The game of squash is one of the most exhilarating of all such sports, and is a great way of keeping fit too. Whether you play for fun or take things more seriously – perhaps you play in a local league – you need to make sure you have the right gear, and that’s what we’re here for! In this article we are going to talk about the most important piece of equipment – the racket itself, you can find our recommended picks here.
You may think that buying a squash racket is about going to the shop, choosing one you like the look of and paying your cash, but there’s more to it than that. In fact, there are a number of factors you need to consider, so let’s split these down into sections. We’ll start with one of the most important, which is the weight of the racket.
Weight of a Squash Racket
The weight of a squash racket is an important factor, and the preference for lighter or heavier rackets will vary greatly between individuals. For the record, the average weight of a squash racket – that is the weights that are chosen by most players – lies between 140g and 170g. This appears to be the ideal weight all-round. You can find rackets much lighter in weight, but they are an exception. When considering the weight, you also need to think about the following aspects:
- Centre of gravity is designed into a racket, and experienced players will recognise whether a racket is ‘head heavy’ or ‘head light’. This refers to the location of the centre of gravity, which in the former is closer to the head, and in the latter, further away. Each is favoured by persons with different playing characteristics. Hold a racket by the handle and move it around as you would, and then try one with a different centre of gravity, and you will soon discover which you feel more comfortable with.
- Lightweight rackets, those in the lower end of the average weight range and below, are usually preferred by experienced players. This is because, with less weight driving them, they require a more forceful approach and swing.
- For a newcomer, a slightly heavier racket may be best, and for juniors and sometimes women, a light racket with a slight head-heavy stance will help deliver the required power.
- Try a few rackets before buying, and you will be able to rule out those that are too heavy or light, as others will simply feel right in the hand.
Size of the Racket
Squash rackets come in a number of different sizes, with the biggest difference being in the size of the head. This is important to consider, for a number of reasons, so let’s look at the most important.
- A larger or wider head offers a greater ‘sweet spot’, this being the perfect part of the strings with which to strike the ball.
- Rackets with a narrow profile are designed for greater agility, but provide a more limited sweet spot.

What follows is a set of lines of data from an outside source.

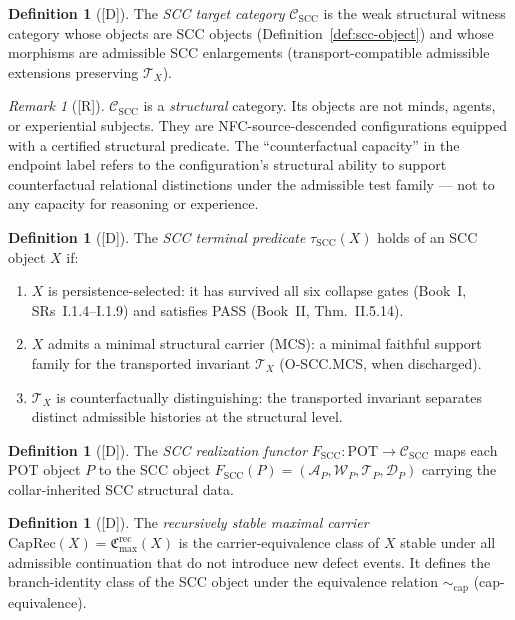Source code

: \documentclass[12pt,oneside]{amsbook}
\theoremstyle{plain}
\theoremstyle{definition}
\newtheorem{definition}[theorem]{Definition}
\theoremstyle{remark}
\newtheorem{remark}[theorem]{Remark}
\newcommand{\status}[1]{\textup{[#1]}}
\newcommand{\scap}{\sim_{\mathrm{cap}}}
\begin{document}
\begin{definition}[\status{D}]\label{def:scc-target-cat}
The \emph{SCC target category} $\mathcal{C}_{\mathrm{SCC}}$
is the weak structural witness category whose objects are SCC
objects (Definition~\ref{def:scc-object}) and whose morphisms
are admissible SCC enlargements (transport-compatible admissible
extensions preserving $\mathcal{T}_X$).
\end{definition}

\begin{remark}[\status{R}]
$\mathcal{C}_{\mathrm{SCC}}$ is a \emph{structural} category.
Its objects are not minds, agents, or experiential subjects.
They are NFC-source-descended configurations equipped with a
certified structural predicate. The ``counterfactual capacity''
in the endpoint label refers to the configuration's structural
ability to support counterfactual relational distinctions under
the admissible test family --- not to any capacity for reasoning
or experience.
\end{remark}

\begin{definition}[\status{D}]\label{def:scc-terminal}
The \emph{SCC terminal predicate} $\tau_{\mathrm{SCC}}(X)$ holds
of an SCC object $X$ if:
\begin{enumerate}[label=\textup{(\arabic*)}]
 \item $X$ is persistence-selected: it has survived all six
 collapse gates (Book~I, SRs~I.1.4--I.1.9) and satisfies
 PASS (Book~II, Thm.~II.5.14).
 \item $X$ admits a minimal structural carrier (MCS): a minimal
 faithful support family for the transported invariant
 $\mathcal{T}_X$ (O-SCC.MCS, when discharged).
 \item $\mathcal{T}_X$ is counterfactually distinguishing: the
 transported invariant separates distinct admissible
 histories at the structural level.
\end{enumerate}
\end{definition}

\begin{definition}[\status{D}]\label{def:scc-functor}
The \emph{SCC realization functor}
$F_{\mathrm{SCC}} : \mathrm{POT} \to \mathcal{C}_{\mathrm{SCC}}$
maps each POT object $P$ to the SCC object
$F_{\mathrm{SCC}}(P) = (\mathcal{A}_P, \mathcal{W}_P,
\mathcal{T}_P, \mathcal{D}_P)$ carrying the collar-inherited
SCC structural data.
\end{definition}

\begin{definition}[\status{D}]\label{def:caprec}
The \emph{recursively stable maximal carrier}
$\mathrm{CapRec}(X) = \mathfrak{C}^{\mathrm{rec}}_{\max}(X)$
is the carrier-equivalence class of $X$ stable under all
admissible continuation that do not introduce new defect events.
It defines the branch-identity class of the SCC object under
the equivalence relation $\scap$ (cap-equivalence).
\end{definition}
\end{document}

These are perhaps not the best for a novice, but may be favoured by experienced players. Novice players may be best with a mid-size racket, which combines both attributes.
- The grip on your racket is important, but when buying it’s best to concentrate on head and the weight bias of the racket. This is because the grip is easily customised to suit your own preference, by applying tape to your satisfaction or by using gauze or other materials to allow it to fit your hand more comfortably. This is done by even the most experienced and professional players, and if you are new to the sport, other players will be happy to advise you on the best way to make your grip comfortable.
About the Strings
So far we’ve talked about the feel of the racket, and how it handles when in play. It’s time to have a quick look at the strings, and what you need to consider when choosing your racket. The tension of the strings is all-important and will change with use, but you will find that you can adjust the tension to suit. Here are the factors you need to look at:
- As we said above, it’s the tension you need to think about first, and this is normally set at around 28PSI as standard. By increasing the tension you get a better and more precise touch, while decreasing it will improve the power of your shots.
- The strings your racket is fitted with will be multi-filament, 17 or 18 gauge textured strings. These are specifically for squash, and should be the replacement type when you restring your racket.
- You should restring if you notice any fraying and, if you are a regular player, every couple of months at least as a routine. This will keep your racket in top trim for as long as you play.
Stiffness of the Racket
The modern squash racket is made from one of many different materials, usually metals or fibreglass that are designed to incorporate a level of ‘flexibility’ in the racket. This is what we mean when we mention the stiffness of a racket.
Put simply, a racket that has lower stiffness – greater flex – will be easier to handle, and is perhaps recommended for novices. For more experienced players, the stiffer racket may provide better power, but will not be as easy to handle.
Before You Buy
The above are the various aspects of a squash racket that you should consider when you are choosing one. We recommend you visit a reputable sports shop or talk to others who play squash at your club, and take on board the advice of experienced players and experts on squash rackets. If you try as many as you can, you’ll soon find one that suits your style – that you feel comfortable with – and that is within your budget.